Data:
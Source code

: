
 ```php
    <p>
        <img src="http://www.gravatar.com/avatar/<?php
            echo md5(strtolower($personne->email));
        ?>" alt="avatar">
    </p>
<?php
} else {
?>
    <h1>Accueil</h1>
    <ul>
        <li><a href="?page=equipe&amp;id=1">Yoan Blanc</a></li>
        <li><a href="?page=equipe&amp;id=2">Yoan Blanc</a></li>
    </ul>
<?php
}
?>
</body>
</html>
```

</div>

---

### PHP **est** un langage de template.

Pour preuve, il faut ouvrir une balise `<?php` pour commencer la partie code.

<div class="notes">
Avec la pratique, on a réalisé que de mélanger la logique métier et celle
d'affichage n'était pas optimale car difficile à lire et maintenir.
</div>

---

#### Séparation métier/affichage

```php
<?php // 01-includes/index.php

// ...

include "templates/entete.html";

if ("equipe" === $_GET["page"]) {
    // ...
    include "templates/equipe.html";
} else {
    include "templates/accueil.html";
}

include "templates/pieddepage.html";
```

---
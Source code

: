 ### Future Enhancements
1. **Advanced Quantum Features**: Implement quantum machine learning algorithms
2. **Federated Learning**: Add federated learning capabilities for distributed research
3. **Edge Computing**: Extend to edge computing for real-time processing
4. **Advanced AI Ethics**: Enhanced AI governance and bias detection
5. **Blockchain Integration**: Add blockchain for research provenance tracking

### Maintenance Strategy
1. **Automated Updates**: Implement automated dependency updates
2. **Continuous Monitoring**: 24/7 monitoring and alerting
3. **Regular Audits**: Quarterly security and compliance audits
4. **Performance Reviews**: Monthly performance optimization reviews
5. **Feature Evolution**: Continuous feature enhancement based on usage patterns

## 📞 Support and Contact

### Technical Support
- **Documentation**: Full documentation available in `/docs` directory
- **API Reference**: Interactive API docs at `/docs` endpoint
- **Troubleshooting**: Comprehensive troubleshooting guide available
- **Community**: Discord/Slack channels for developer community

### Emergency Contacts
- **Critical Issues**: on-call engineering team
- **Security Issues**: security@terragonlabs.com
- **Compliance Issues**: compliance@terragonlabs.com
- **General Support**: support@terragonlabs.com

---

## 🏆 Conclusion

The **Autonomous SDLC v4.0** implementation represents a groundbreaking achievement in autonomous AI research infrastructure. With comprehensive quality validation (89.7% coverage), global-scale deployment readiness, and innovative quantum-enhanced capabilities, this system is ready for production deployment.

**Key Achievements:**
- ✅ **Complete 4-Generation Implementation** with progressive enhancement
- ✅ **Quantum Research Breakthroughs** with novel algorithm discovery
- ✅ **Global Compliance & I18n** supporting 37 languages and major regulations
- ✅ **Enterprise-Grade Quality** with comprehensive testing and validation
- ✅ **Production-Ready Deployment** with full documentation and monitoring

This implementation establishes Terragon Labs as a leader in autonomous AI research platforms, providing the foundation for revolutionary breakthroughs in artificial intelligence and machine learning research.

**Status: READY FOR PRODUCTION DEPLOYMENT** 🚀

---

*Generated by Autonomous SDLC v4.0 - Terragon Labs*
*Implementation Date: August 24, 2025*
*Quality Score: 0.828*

What is expected: What's needed is a word-for-word copy of the lines from the one holding "- ✅ **Global" through the final line of the data.

The answer:
- ✅ **Global Compliance & I18n** supporting 37 languages and major regulations
- ✅ **Enterprise-Grade Quality** with comprehensive testing and validation
- ✅ **Production-Ready Deployment** with full documentation and monitoring

This implementation establishes Terragon Labs as a leader in autonomous AI research platforms, providing the foundation for revolutionary breakthroughs in artificial intelligence and machine learning research.

**Status: READY FOR PRODUCTION DEPLOYMENT** 🚀

---

*Generated by Autonomous SDLC v4.0 - Terragon Labs*
*Implementation Date: August 24, 2025*
*Quality Score: 0.828*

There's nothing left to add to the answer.